Search the material below for the string "clustering" and extract each line that has it.
————
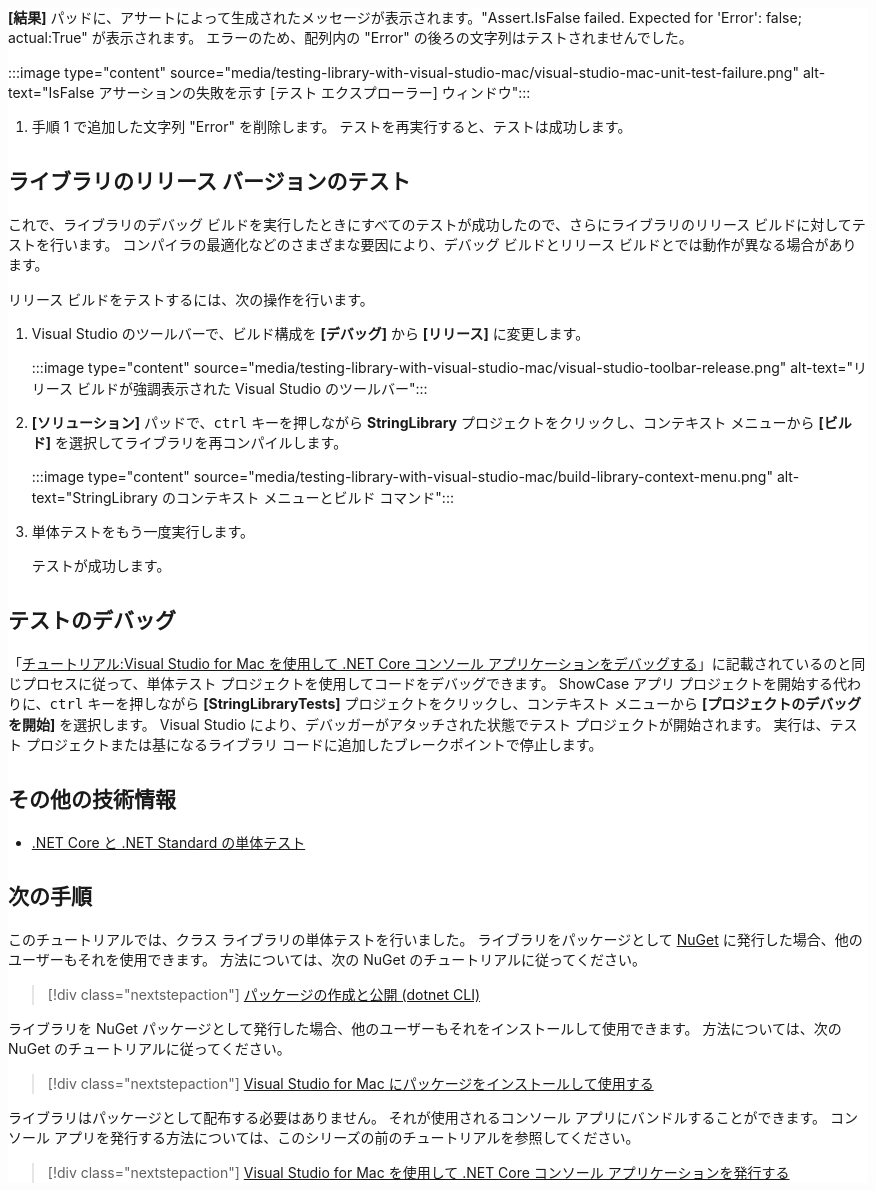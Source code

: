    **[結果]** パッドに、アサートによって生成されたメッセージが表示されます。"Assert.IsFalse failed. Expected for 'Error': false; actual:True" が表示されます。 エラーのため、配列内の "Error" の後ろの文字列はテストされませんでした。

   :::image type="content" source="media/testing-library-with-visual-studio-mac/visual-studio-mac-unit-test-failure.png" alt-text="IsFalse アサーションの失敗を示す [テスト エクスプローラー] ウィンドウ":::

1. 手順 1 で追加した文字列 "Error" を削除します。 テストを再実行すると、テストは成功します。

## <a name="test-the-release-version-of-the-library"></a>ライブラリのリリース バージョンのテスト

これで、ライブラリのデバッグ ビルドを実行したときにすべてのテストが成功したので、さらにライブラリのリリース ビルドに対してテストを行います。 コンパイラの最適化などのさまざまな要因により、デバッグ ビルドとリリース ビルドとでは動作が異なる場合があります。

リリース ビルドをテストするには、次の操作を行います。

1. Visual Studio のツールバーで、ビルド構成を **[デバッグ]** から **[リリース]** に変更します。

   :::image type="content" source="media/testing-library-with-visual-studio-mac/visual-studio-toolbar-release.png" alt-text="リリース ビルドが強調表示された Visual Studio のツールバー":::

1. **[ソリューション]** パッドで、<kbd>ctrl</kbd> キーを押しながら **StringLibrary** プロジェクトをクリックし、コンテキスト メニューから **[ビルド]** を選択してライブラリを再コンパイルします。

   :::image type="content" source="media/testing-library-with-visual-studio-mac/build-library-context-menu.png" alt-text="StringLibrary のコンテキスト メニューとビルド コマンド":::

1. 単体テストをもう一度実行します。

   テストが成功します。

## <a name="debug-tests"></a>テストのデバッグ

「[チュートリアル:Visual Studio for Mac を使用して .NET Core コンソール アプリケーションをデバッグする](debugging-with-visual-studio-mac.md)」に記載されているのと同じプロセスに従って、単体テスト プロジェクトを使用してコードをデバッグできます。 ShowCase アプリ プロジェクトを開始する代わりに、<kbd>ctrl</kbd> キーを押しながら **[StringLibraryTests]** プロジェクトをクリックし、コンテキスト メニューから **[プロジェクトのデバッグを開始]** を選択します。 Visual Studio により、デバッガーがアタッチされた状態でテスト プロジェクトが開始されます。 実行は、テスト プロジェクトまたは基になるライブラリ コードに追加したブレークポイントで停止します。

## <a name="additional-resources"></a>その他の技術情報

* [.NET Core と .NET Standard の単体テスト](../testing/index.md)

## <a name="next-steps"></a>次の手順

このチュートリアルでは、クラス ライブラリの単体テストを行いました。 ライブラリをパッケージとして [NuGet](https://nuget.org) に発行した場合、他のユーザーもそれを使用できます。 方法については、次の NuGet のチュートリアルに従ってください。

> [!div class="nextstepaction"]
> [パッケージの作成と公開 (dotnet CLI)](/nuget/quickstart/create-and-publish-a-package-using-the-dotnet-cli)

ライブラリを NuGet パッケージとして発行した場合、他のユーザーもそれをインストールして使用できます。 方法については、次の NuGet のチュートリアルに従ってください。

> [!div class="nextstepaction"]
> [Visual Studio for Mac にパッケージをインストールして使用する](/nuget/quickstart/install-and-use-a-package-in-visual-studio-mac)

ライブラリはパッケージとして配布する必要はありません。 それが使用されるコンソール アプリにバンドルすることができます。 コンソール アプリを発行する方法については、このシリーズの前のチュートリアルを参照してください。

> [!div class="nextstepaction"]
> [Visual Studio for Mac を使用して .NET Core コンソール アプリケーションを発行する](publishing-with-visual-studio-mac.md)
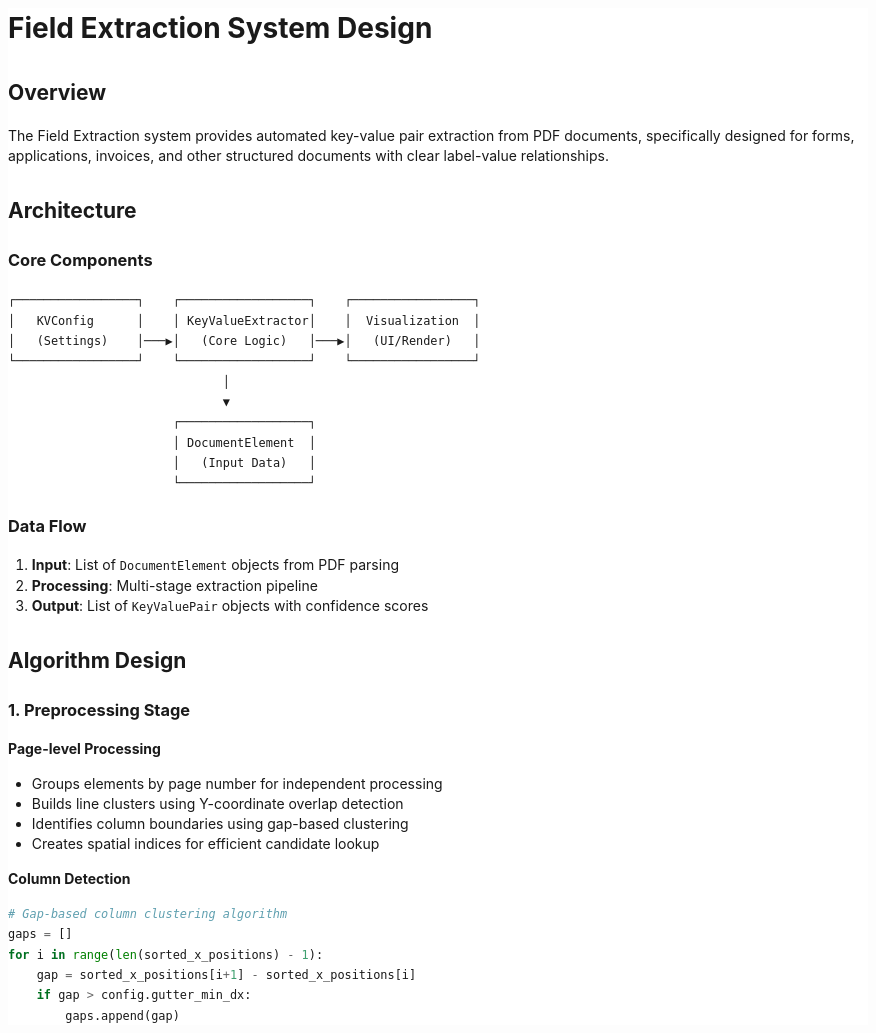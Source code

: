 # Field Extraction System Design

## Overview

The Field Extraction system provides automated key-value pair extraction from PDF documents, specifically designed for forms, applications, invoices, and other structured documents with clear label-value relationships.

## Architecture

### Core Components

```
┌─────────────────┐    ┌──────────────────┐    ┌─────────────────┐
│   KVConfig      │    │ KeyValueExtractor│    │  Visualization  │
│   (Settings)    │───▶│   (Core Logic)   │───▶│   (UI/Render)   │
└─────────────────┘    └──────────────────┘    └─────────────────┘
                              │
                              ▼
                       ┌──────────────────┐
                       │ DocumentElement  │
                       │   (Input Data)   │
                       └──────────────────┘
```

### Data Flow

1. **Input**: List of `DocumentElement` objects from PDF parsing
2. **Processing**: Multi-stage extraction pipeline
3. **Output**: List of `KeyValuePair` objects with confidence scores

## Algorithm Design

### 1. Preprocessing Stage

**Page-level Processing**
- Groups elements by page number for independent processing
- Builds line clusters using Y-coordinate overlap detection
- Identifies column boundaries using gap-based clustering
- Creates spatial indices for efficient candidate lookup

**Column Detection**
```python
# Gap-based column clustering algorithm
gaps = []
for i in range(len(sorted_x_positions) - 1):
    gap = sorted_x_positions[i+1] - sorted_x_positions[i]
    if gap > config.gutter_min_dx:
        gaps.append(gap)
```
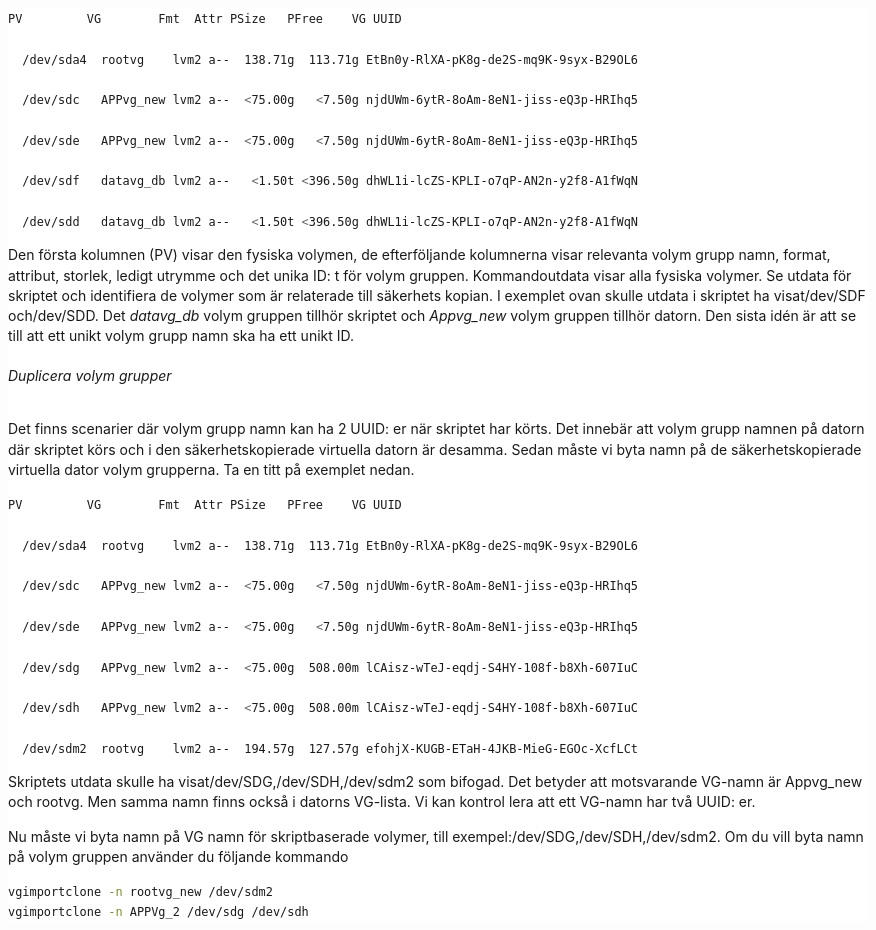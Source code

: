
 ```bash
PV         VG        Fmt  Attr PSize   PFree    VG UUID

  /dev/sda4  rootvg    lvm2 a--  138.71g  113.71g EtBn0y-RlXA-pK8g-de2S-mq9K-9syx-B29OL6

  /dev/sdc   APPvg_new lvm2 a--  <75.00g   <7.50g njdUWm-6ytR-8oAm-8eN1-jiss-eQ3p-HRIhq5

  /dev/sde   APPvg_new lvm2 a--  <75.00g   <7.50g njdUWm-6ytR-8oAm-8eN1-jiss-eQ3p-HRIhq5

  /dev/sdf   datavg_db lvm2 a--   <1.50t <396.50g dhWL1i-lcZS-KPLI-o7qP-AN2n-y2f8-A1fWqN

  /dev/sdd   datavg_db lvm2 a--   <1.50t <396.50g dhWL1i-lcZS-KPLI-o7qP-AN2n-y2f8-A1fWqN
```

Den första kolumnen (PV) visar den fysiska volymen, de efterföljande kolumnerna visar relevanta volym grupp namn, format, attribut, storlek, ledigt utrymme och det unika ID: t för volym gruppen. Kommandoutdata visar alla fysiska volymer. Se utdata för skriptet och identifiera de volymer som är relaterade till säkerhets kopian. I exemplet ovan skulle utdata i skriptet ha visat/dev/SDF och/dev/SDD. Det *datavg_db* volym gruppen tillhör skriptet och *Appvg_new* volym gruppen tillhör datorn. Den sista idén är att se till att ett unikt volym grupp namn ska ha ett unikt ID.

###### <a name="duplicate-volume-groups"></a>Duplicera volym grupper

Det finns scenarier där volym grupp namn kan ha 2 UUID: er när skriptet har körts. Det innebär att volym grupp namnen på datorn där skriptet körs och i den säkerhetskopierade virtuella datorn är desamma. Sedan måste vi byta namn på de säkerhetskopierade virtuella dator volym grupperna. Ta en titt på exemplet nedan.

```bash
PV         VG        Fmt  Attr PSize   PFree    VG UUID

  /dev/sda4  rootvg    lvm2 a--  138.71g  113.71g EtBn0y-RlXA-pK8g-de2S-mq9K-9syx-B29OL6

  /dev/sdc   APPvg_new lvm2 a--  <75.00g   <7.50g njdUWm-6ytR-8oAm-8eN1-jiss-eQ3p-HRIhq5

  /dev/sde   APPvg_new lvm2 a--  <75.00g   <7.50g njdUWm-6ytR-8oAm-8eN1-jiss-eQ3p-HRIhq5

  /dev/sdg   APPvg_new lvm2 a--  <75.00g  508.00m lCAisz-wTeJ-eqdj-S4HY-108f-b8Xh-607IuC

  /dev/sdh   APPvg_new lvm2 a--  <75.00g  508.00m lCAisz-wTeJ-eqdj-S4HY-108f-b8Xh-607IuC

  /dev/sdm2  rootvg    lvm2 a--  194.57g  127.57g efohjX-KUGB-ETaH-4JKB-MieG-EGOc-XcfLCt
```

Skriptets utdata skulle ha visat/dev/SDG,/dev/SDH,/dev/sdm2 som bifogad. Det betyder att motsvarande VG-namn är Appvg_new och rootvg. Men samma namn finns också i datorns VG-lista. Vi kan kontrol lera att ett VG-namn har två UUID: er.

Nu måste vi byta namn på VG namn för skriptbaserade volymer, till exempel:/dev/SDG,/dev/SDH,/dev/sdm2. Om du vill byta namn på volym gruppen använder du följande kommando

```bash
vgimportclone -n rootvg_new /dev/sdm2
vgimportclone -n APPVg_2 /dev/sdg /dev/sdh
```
————
## Finished task
- Identifies column boundaries using gap-based clustering
# Gap-based column clustering algorithm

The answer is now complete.